### YOUR TASK
An exact copy of the records below is required, and it must contain no pictures.
=== Begin Enclosure ===
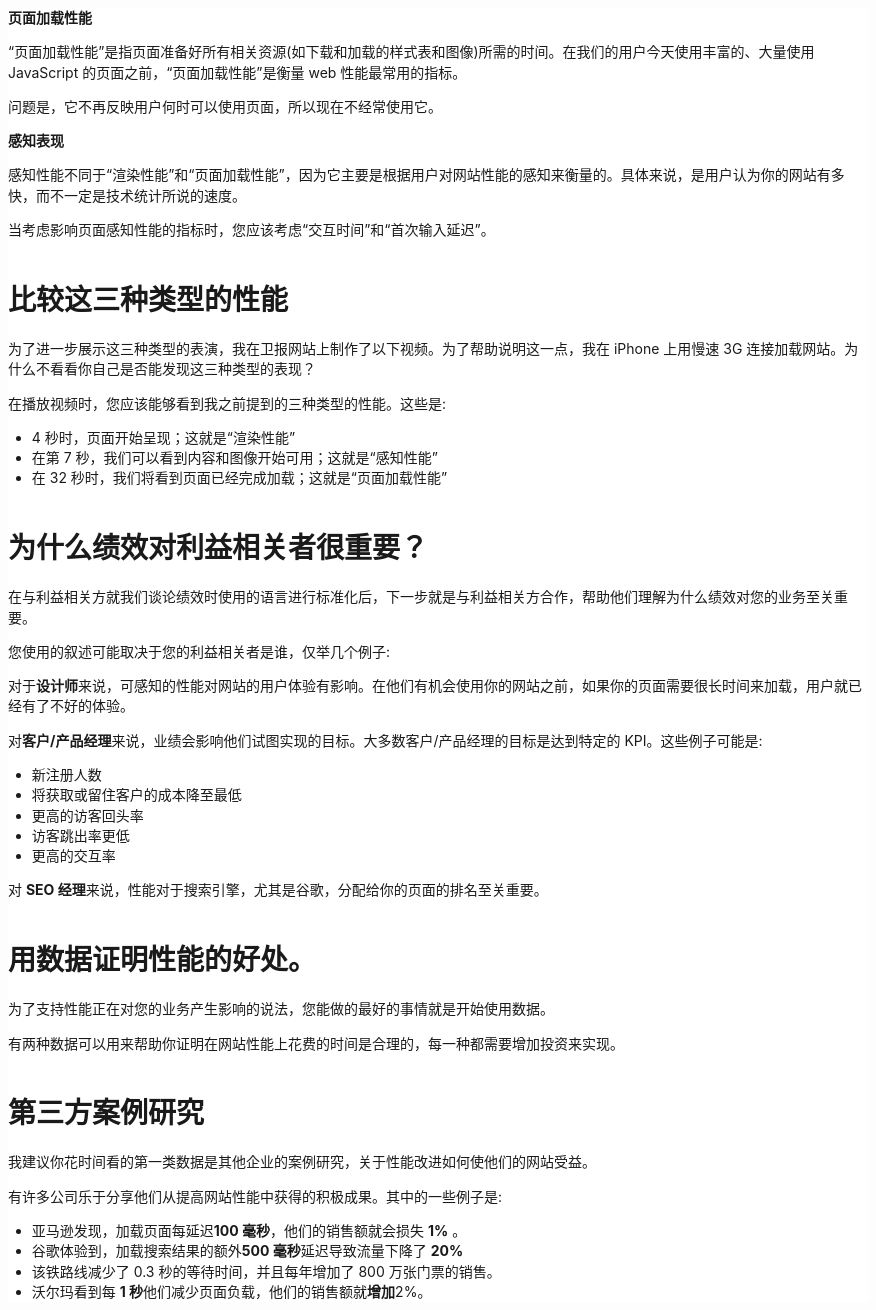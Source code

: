 **页面加载性能**

“页面加载性能”是指页面准备好所有相关资源(如下载和加载的样式表和图像)所需的时间。在我们的用户今天使用丰富的、大量使用 JavaScript 的页面之前，“页面加载性能”是衡量 web 性能最常用的指标。

问题是，它不再反映用户何时可以使用页面，所以现在不经常使用它。

**感知表现**

感知性能不同于“渲染性能”和“页面加载性能”，因为它主要是根据用户对网站性能的感知来衡量的。具体来说，是用户认为你的网站有多快，而不一定是技术统计所说的速度。

当考虑影响页面感知性能的指标时，您应该考虑“交互时间”和“首次输入延迟”。

# 比较这三种类型的性能

为了进一步展示这三种类型的表演，我在卫报网站上制作了以下视频。为了帮助说明这一点，我在 iPhone 上用慢速 3G 连接加载网站。为什么不看看你自己是否能发现这三种类型的表现？

在播放视频时，您应该能够看到我之前提到的三种类型的性能。这些是:

*   4 秒时，页面开始呈现；这就是“渲染性能”
*   在第 7 秒，我们可以看到内容和图像开始可用；这就是“感知性能”
*   在 32 秒时，我们将看到页面已经完成加载；这就是“页面加载性能”

# 为什么绩效对利益相关者很重要？

在与利益相关方就我们谈论绩效时使用的语言进行标准化后，下一步就是与利益相关方合作，帮助他们理解为什么绩效对您的业务至关重要。

您使用的叙述可能取决于您的利益相关者是谁，仅举几个例子:

对于**设计师**来说，可感知的性能对网站的用户体验有影响。在他们有机会使用你的网站之前，如果你的页面需要很长时间来加载，用户就已经有了不好的体验。

对**客户/产品经理**来说，业绩会影响他们试图实现的目标。大多数客户/产品经理的目标是达到特定的 KPI。这些例子可能是:

*   新注册人数
*   将获取或留住客户的成本降至最低
*   更高的访客回头率
*   访客跳出率更低
*   更高的交互率

对 **SEO 经理**来说，性能对于搜索引擎，尤其是谷歌，分配给你的页面的排名至关重要。

# 用数据证明性能的好处。

为了支持性能正在对您的业务产生影响的说法，您能做的最好的事情就是开始使用数据。

有两种数据可以用来帮助你证明在网站性能上花费的时间是合理的，每一种都需要增加投资来实现。

# 第三方案例研究

我建议你花时间看的第一类数据是其他企业的案例研究，关于性能改进如何使他们的网站受益。

有许多公司乐于分享他们从提高网站性能中获得的积极成果。其中的一些例子是:

*   亚马逊发现，加载页面每延迟**100 毫秒**，他们的销售额就会损失 **1%** 。
*   谷歌体验到，加载搜索结果的额外**500 毫秒**延迟导致流量下降了 **20%**
*   该铁路线减少了 0.3 秒的等待时间，并且每年增加了 800 万张门票的销售。
*   沃尔玛看到每 **1 秒**他们减少页面负载，他们的销售额就**增加**2%。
=== End Enclosure ===
### RESULT OF THIS TASK
Source code

: **页面加载性能**

“页面加载性能”是指页面准备好所有相关资源(如下载和加载的样式表和图像)所需的时间。在我们的用户今天使用丰富的、大量使用 JavaScript 的页面之前，“页面加载性能”是衡量 web 性能最常用的指标。

问题是，它不再反映用户何时可以使用页面，所以现在不经常使用它。

**感知表现**

感知性能不同于“渲染性能”和“页面加载性能”，因为它主要是根据用户对网站性能的感知来衡量的。具体来说，是用户认为你的网站有多快，而不一定是技术统计所说的速度。

当考虑影响页面感知性能的指标时，您应该考虑“交互时间”和“首次输入延迟”。

# 比较这三种类型的性能

为了进一步展示这三种类型的表演，我在卫报网站上制作了以下视频。为了帮助说明这一点，我在 iPhone 上用慢速 3G 连接加载网站。为什么不看看你自己是否能发现这三种类型的表现？

在播放视频时，您应该能够看到我之前提到的三种类型的性能。这些是:

*   4 秒时，页面开始呈现；这就是“渲染性能”
*   在第 7 秒，我们可以看到内容和图像开始可用；这就是“感知性能”
*   在 32 秒时，我们将看到页面已经完成加载；这就是“页面加载性能”

# 为什么绩效对利益相关者很重要？

在与利益相关方就我们谈论绩效时使用的语言进行标准化后，下一步就是与利益相关方合作，帮助他们理解为什么绩效对您的业务至关重要。

您使用的叙述可能取决于您的利益相关者是谁，仅举几个例子:

对于**设计师**来说，可感知的性能对网站的用户体验有影响。在他们有机会使用你的网站之前，如果你的页面需要很长时间来加载，用户就已经有了不好的体验。

对**客户/产品经理**来说，业绩会影响他们试图实现的目标。大多数客户/产品经理的目标是达到特定的 KPI。这些例子可能是:

*   新注册人数
*   将获取或留住客户的成本降至最低
*   更高的访客回头率
*   访客跳出率更低
*   更高的交互率

对 **SEO 经理**来说，性能对于搜索引擎，尤其是谷歌，分配给你的页面的排名至关重要。

# 用数据证明性能的好处。

为了支持性能正在对您的业务产生影响的说法，您能做的最好的事情就是开始使用数据。

有两种数据可以用来帮助你证明在网站性能上花费的时间是合理的，每一种都需要增加投资来实现。

# 第三方案例研究

我建议你花时间看的第一类数据是其他企业的案例研究，关于性能改进如何使他们的网站受益。

有许多公司乐于分享他们从提高网站性能中获得的积极成果。其中的一些例子是:

*   亚马逊发现，加载页面每延迟**100 毫秒**，他们的销售额就会损失 **1%** 。
*   谷歌体验到，加载搜索结果的额外**500 毫秒**延迟导致流量下降了 **20%**
*   该铁路线减少了 0.3 秒的等待时间，并且每年增加了 800 万张门票的销售。
*   沃尔玛看到每 **1 秒**他们减少页面负载，他们的销售额就**增加**2%。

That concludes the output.